In more recent studies, these three large Babesia species are also counted as separate species, and there are two further isolates (North Carolina isolate and Great Britain isolate) that indicate the existence of further large Babesia species.

Babesia gibsoni (Patton, 1910) is another species of Babesia found in dogs. It is smaller (1.1–2 × 1.2–4 μm) and therefore also morphologically distinguishable from B. canis. The pathogen is mainly found in Asia and the United States, with a distinction being made between an Asian and a California genotype. It is transmitted by ticks of the genera Haemaphysalis (Haemaphysalis spinosa) and Rhipicephalus. In 2007, two locally acquired infections with the Asian genotype were reported in Germany for the first time. A recent study suggests that the "small Babesia" of the California genotype should be classified as a separate species, Babesia conradae. The species Babesia vulpes (formerly Theileria annae), also classified as a "small Babesia", primarily infects foxes and occurs in the Pyrenees and North America. Isolated cases have also been reported in dogs in Germany. Its vector is probably the hedgehog tick (Ixodes hexagonus).

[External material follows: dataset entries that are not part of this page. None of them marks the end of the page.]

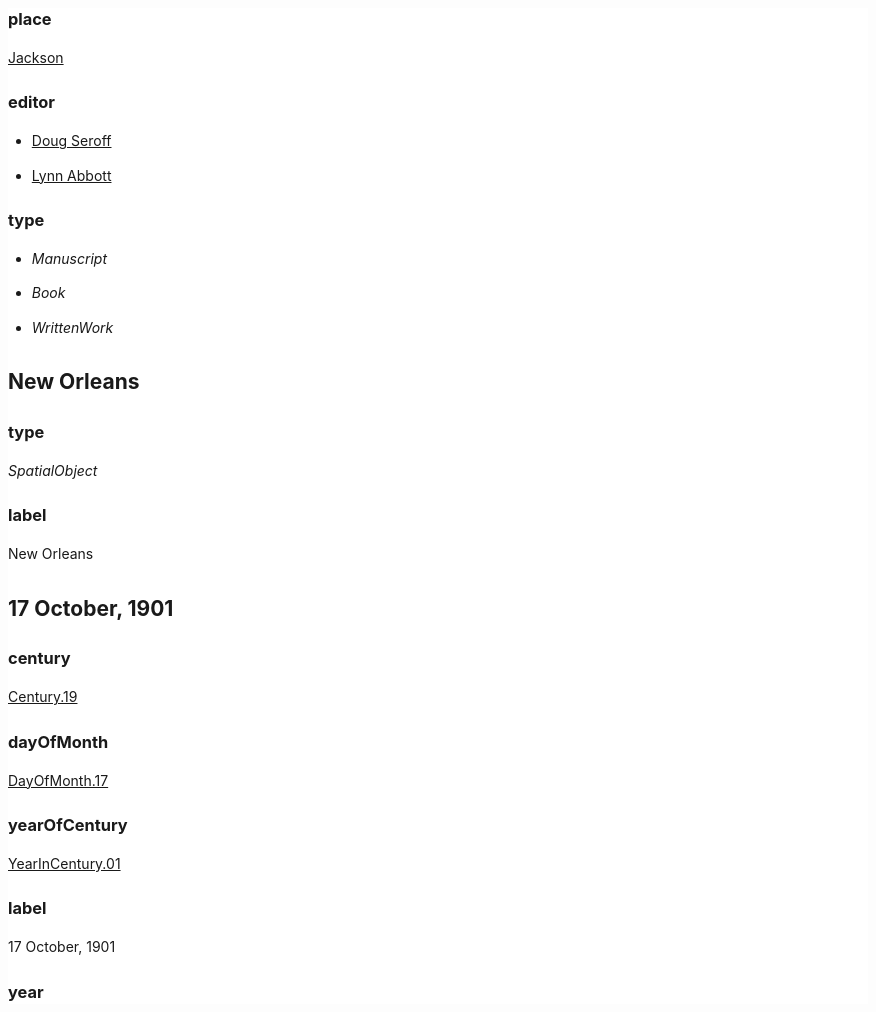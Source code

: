 ### place


[Jackson](#Jackson)

### editor

 - [Doug Seroff](#Doug-Seroff)

 - [Lynn Abbott](#Lynn-Abbott)

### type

 - *Manuscript*

 - *Book*

 - *WrittenWork*

## New Orleans

### type


*SpatialObject*

### label


New Orleans

## 17 October, 1901

### century


[Century.19](#Century.19)

### dayOfMonth


[DayOfMonth.17](#DayOfMonth.17)

### yearOfCentury


[YearInCentury.01](#YearInCentury.01)

### label


17 October, 1901

### year

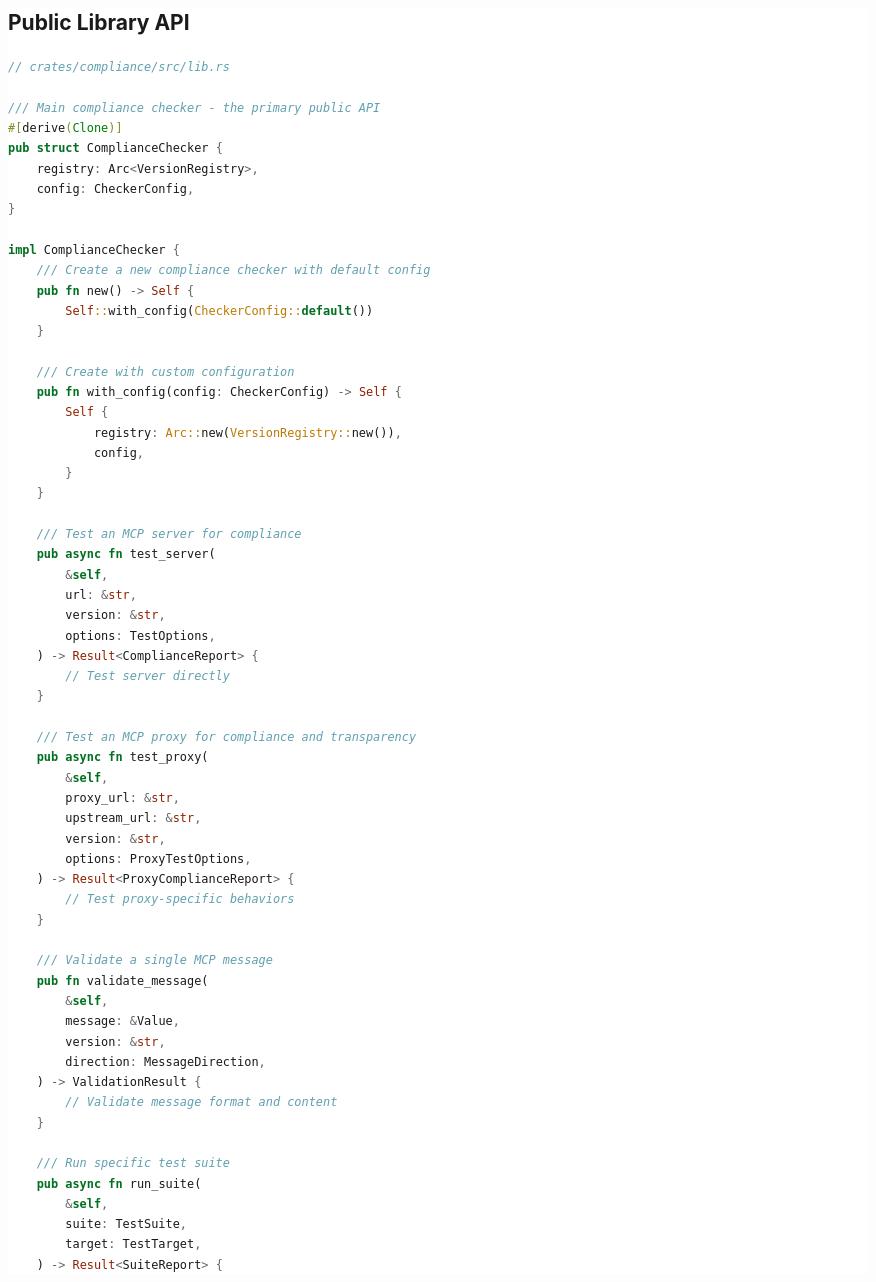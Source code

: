 ## Public Library API

```rust
// crates/compliance/src/lib.rs

/// Main compliance checker - the primary public API
#[derive(Clone)]
pub struct ComplianceChecker {
    registry: Arc<VersionRegistry>,
    config: CheckerConfig,
}

impl ComplianceChecker {
    /// Create a new compliance checker with default config
    pub fn new() -> Self {
        Self::with_config(CheckerConfig::default())
    }
    
    /// Create with custom configuration
    pub fn with_config(config: CheckerConfig) -> Self {
        Self {
            registry: Arc::new(VersionRegistry::new()),
            config,
        }
    }
    
    /// Test an MCP server for compliance
    pub async fn test_server(
        &self,
        url: &str,
        version: &str,
        options: TestOptions,
    ) -> Result<ComplianceReport> {
        // Test server directly
    }
    
    /// Test an MCP proxy for compliance and transparency
    pub async fn test_proxy(
        &self,
        proxy_url: &str,
        upstream_url: &str,
        version: &str,
        options: ProxyTestOptions,
    ) -> Result<ProxyComplianceReport> {
        // Test proxy-specific behaviors
    }
    
    /// Validate a single MCP message
    pub fn validate_message(
        &self,
        message: &Value,
        version: &str,
        direction: MessageDirection,
    ) -> ValidationResult {
        // Validate message format and content
    }
    
    /// Run specific test suite
    pub async fn run_suite(
        &self,
        suite: TestSuite,
        target: TestTarget,
    ) -> Result<SuiteReport> {
```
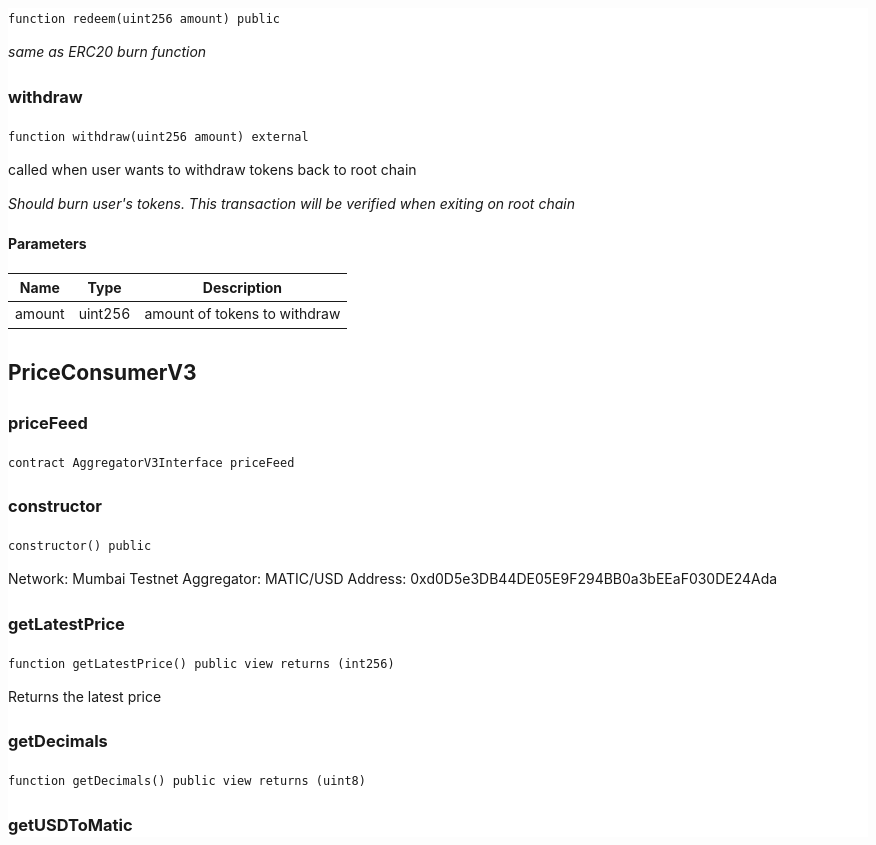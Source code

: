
 ```solidity
function redeem(uint256 amount) public
```

_same as ERC20 burn function_

### withdraw

```solidity
function withdraw(uint256 amount) external
```

called when user wants to withdraw tokens back to root chain

_Should burn user's tokens. This transaction will be verified when exiting on root chain_

#### Parameters

| Name | Type | Description |
| ---- | ---- | ----------- |
| amount | uint256 | amount of tokens to withdraw |

## PriceConsumerV3

### priceFeed

```solidity
contract AggregatorV3Interface priceFeed
```

### constructor

```solidity
constructor() public
```

Network: Mumbai Testnet
Aggregator: MATIC/USD
Address: 0xd0D5e3DB44DE05E9F294BB0a3bEEaF030DE24Ada

### getLatestPrice

```solidity
function getLatestPrice() public view returns (int256)
```

Returns the latest price

### getDecimals

```solidity
function getDecimals() public view returns (uint8)
```

### getUSDToMatic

The first evidence of the disease was found in the USA in 1934. However, there were already reports of canine diseases in Italy in 1895 and in Africa in 1896 that pointed to babesiosis. Until the 1970s, the original distribution area of babesiosis (enzootic area) within Europe was limited to southern Europe, meaning that the disease occurred in Germany almost exclusively in dogs returning from holidays in this region ("Mediterranean disease"). The first Babesia vulpes infection was detected in Germany in 2000 in a dog originating from northern Spain. With the spread of the castor bean tick throughout Central Europe, local cases of disease are also occurring in Germany: around a third of dogs that have fallen ill have never been abroad. Although the infection rate of castor bean ticks with Babesia is still relatively low in Germany, it is steadily increasing. Around 0.5% of castor bean ticks are carriers of Babesia. After initially only localised infections were observed in the Upper Rhine region, there are now enzootic areas in Saarland, Rhineland-Palatinate, the Isar floodplains near Munich, the area around Regensburg, the Elbe floodplains, and Brandenburg. Currently, several thousand cases are reported in Germany each year. Of these, around 300–400 are local infections, almost all of which occur in Saarland and the Upper Rhine region.

== Disease development ==

Life cycle of Babesia canis

The transmission of the pathogen during a tick bite takes approximately 48 to 72 hours. Under experimental conditions, transmission of B. c. canis has been detected as early as 12 hours after the tick has attached itself. When the tick attaches itself to the host, the sporozoites dormant in various organs are activated by irritation of the nervous system and develop into kinetes, which then migrate to the salivary glands and enter the dog's bloodstream with the tick's saliva. In addition to transmission by ticks, infection can also be transmitted from dog to dog via blood transfusion or blood-to-blood contact, for example, during fights. Transmission from the mother to her offspring ("vertical infection") is also suspected and has been proven for B. gibsoni.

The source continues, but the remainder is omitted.